# Oregon/WA Breeders: Any advice or warnings?



## hanshadow (Oct 22, 2014)

Hello all! 

My family (wife and two kids, 5 and 9) are about to enter the world of GSD ownership (we previously had two Siberian Huskies for over 12 years, and are cautiously ready to open our hearts again), and we're deep into the breeder research and meet and greet stage. I've read the older threads on these boards (this place has been a great resource!), but wanted to see if anyone had any specific "stay away from this breeder and/or their dogs" or "this breeder is great, but not a good fit for what you are looking for" advice 

For us temperament would be priority number one. We're 100% willing to invest the time and energy into training, training classes, socialization, and consistency. At the end of the day, we need a dog that is great with our children and two cats, as well as our friends and family's children and dogs/livestock. I realize that a lot of that will depend on the work we put into it, but we want to start with a strong genetic loading! I _think _we should be looking less for working/high drive lines, and more for family companion/show lines. This pup would be doing zero protection work, or anything aggressive for that matter. Just hiking, running, being active, and being part of a family that showers them with love and affection, whilst maintaining the alpha/hierarchy 

The breeders we are currently looking at in OR/WA are FloodFarm, Sherman, Tannerhaus, and Chinook Valley. We are also actively researching several others. *Are there OR/WA breeders we should steer clear of?* Please feel free to PM me!

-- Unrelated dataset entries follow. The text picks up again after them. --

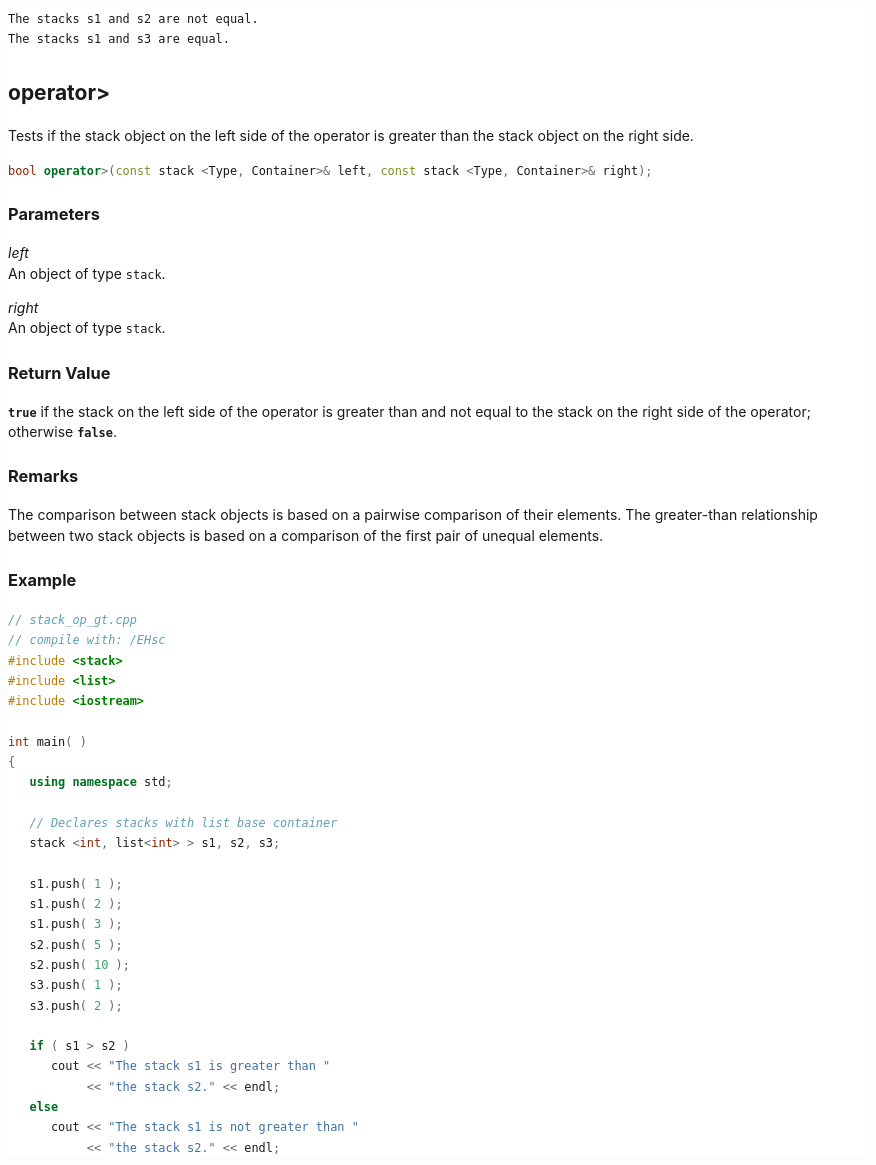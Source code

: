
 ```cpp
```

```Output
The stacks s1 and s2 are not equal.
The stacks s1 and s3 are equal.
```

## <a name="op_gt"></a> operator&gt;

Tests if the stack object on the left side of the operator is greater than the stack object on the right side.

```cpp
bool operator>(const stack <Type, Container>& left, const stack <Type, Container>& right);
```

### Parameters

*left*\
An object of type `stack`.

*right*\
An object of type `stack`.

### Return Value

**`true`** if the stack on the left side of the operator is greater than and not equal to the stack on the right side of the operator; otherwise **`false`**.

### Remarks

The comparison between stack objects is based on a pairwise comparison of their elements. The greater-than relationship between two stack objects is based on a comparison of the first pair of unequal elements.

### Example

```cpp
// stack_op_gt.cpp
// compile with: /EHsc
#include <stack>
#include <list>
#include <iostream>

int main( )
{
   using namespace std;

   // Declares stacks with list base container
   stack <int, list<int> > s1, s2, s3;

   s1.push( 1 );
   s1.push( 2 );
   s1.push( 3 );
   s2.push( 5 );
   s2.push( 10 );
   s3.push( 1 );
   s3.push( 2 );

   if ( s1 > s2 )
      cout << "The stack s1 is greater than "
           << "the stack s2." << endl;
   else
      cout << "The stack s1 is not greater than "
           << "the stack s2." << endl;

```
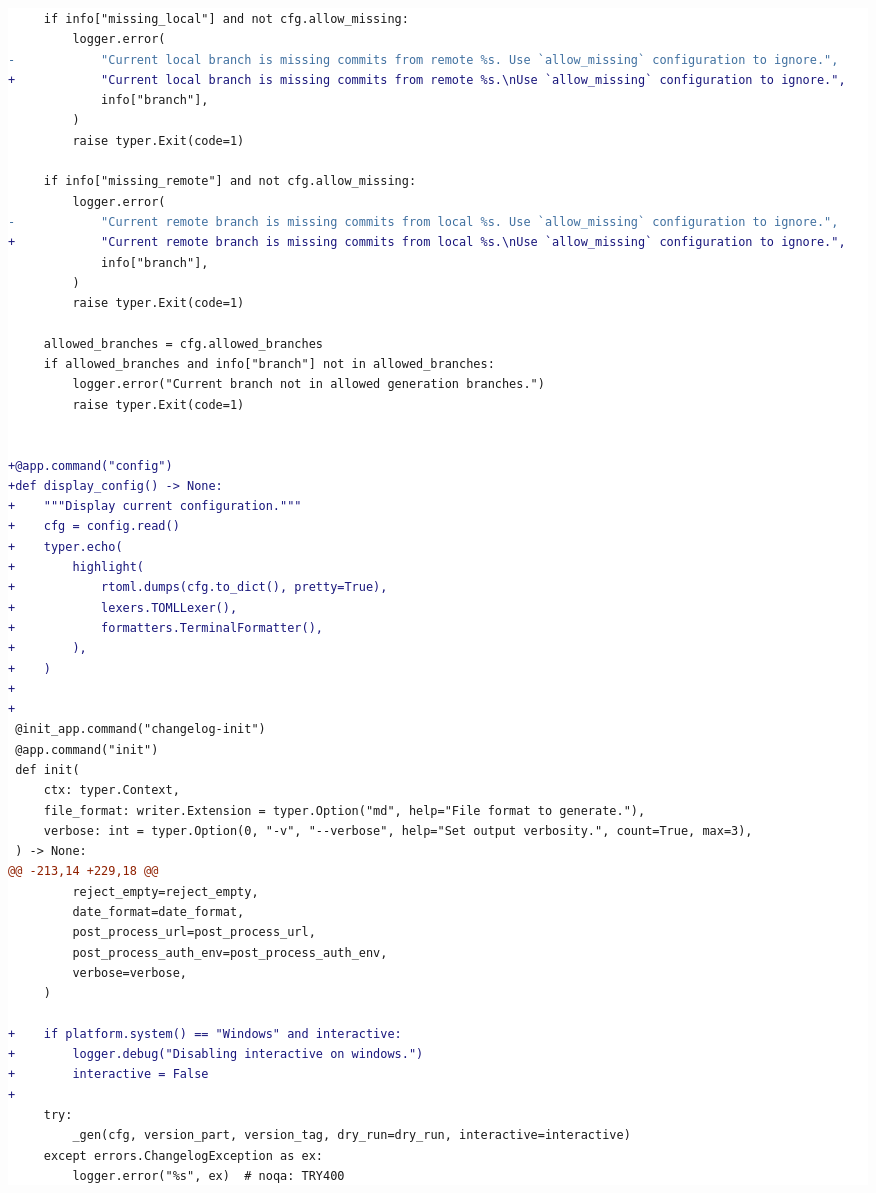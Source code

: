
 ```diff
     if info["missing_local"] and not cfg.allow_missing:
         logger.error(
-            "Current local branch is missing commits from remote %s. Use `allow_missing` configuration to ignore.",
+            "Current local branch is missing commits from remote %s.\nUse `allow_missing` configuration to ignore.",
             info["branch"],
         )
         raise typer.Exit(code=1)
 
     if info["missing_remote"] and not cfg.allow_missing:
         logger.error(
-            "Current remote branch is missing commits from local %s. Use `allow_missing` configuration to ignore.",
+            "Current remote branch is missing commits from local %s.\nUse `allow_missing` configuration to ignore.",
             info["branch"],
         )
         raise typer.Exit(code=1)
 
     allowed_branches = cfg.allowed_branches
     if allowed_branches and info["branch"] not in allowed_branches:
         logger.error("Current branch not in allowed generation branches.")
         raise typer.Exit(code=1)
 
 
+@app.command("config")
+def display_config() -> None:
+    """Display current configuration."""
+    cfg = config.read()
+    typer.echo(
+        highlight(
+            rtoml.dumps(cfg.to_dict(), pretty=True),
+            lexers.TOMLLexer(),
+            formatters.TerminalFormatter(),
+        ),
+    )
+
+
 @init_app.command("changelog-init")
 @app.command("init")
 def init(
     ctx: typer.Context,
     file_format: writer.Extension = typer.Option("md", help="File format to generate."),
     verbose: int = typer.Option(0, "-v", "--verbose", help="Set output verbosity.", count=True, max=3),
 ) -> None:
@@ -213,14 +229,18 @@
         reject_empty=reject_empty,
         date_format=date_format,
         post_process_url=post_process_url,
         post_process_auth_env=post_process_auth_env,
         verbose=verbose,
     )
 
+    if platform.system() == "Windows" and interactive:
+        logger.debug("Disabling interactive on windows.")
+        interactive = False
+
     try:
         _gen(cfg, version_part, version_tag, dry_run=dry_run, interactive=interactive)
     except errors.ChangelogException as ex:
         logger.error("%s", ex)  # noqa: TRY400
```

My intention is not to publicly shame anyone, just to make the right choice (it's a lifetime commitment!) for our new family member. 

Thank you in advance!


----------



## Moriah (May 20, 2014)

Kudos for doing research It really comes down to which breeder you trust the most and what kind of dog best matches what you want.

I have an 8-month old male from Flood Farm that is exactly what I wanted and Cindy and i spent at least 3 hours in total talking on the phone about what I wanted, about my circumstances , how I would raise a puppy and her requirements in a buyer.

She will not sell a puppy unless she meets the buyer in person. I have met her three dogs and I like them very much. My boy is not by her male, but is by Zeager v TeMar. The mom is Lena. I don't know what kind of puppies her male will throw, but he is a wonderful dog.

Cindy has lots of visitors to her farm, so her three dogs are very social to people and other animals--including dogs. But they have the great German Shepherd stare and look like a deterrent.

Her main breeding focus is a GSD that can be a great family member. I am quite certain that many forum members may have differing opinions about my choice of breeders, but I spent 6 months diligently looking for a breeder and almost gave up when I found her after she redesigned her website. 

My vet said my dog was the most stable GSD he'd seen in a long time. My pet sitter raved about his social skills with other dogs, and I had a GSD trainer say my boy has a good temperament.

Good luck with your search!


----------



## hanshadow (Oct 22, 2014)

Thank you very much for the response! I really appreciate it.


----------



## AngelaA6 (Jan 20, 2013)

Schraderhaus in Roy, WA is on my shortlist of breeders for my next future GSD. I've heard great things about them.


----------



## Kaimeju (Feb 2, 2013)

I sent PMs to hanshadow and Angela.


----------



## Rei (Oct 10, 2008)

Hi! Just wanted to let you know that I haven't forgotten about you and will absolutely respond to your PM sometime this weekend. Sorry for the delay - I'm currently out of town, but promise I'll send you a detailed message soon


----------



## hanshadow (Oct 22, 2014)

Just wanted to say thanks for the information you kind folks have sent so far. It's really been helpful. We're trying hard to make the right choice! 

Thanks!


----------



## LuvShepherds (May 27, 2012)

Look at Vom Banach I have a link for them, but the page isn't opening for me. http://vombanachk9.com/


----------



## Bruza (Nov 4, 2014)

Hello all! I too am looking for a new responsible Breeder DDR GSD in the Western Or.& WA. area. We just lost our dog at 12. Recommendations welcome and thank you very much for your time.


----------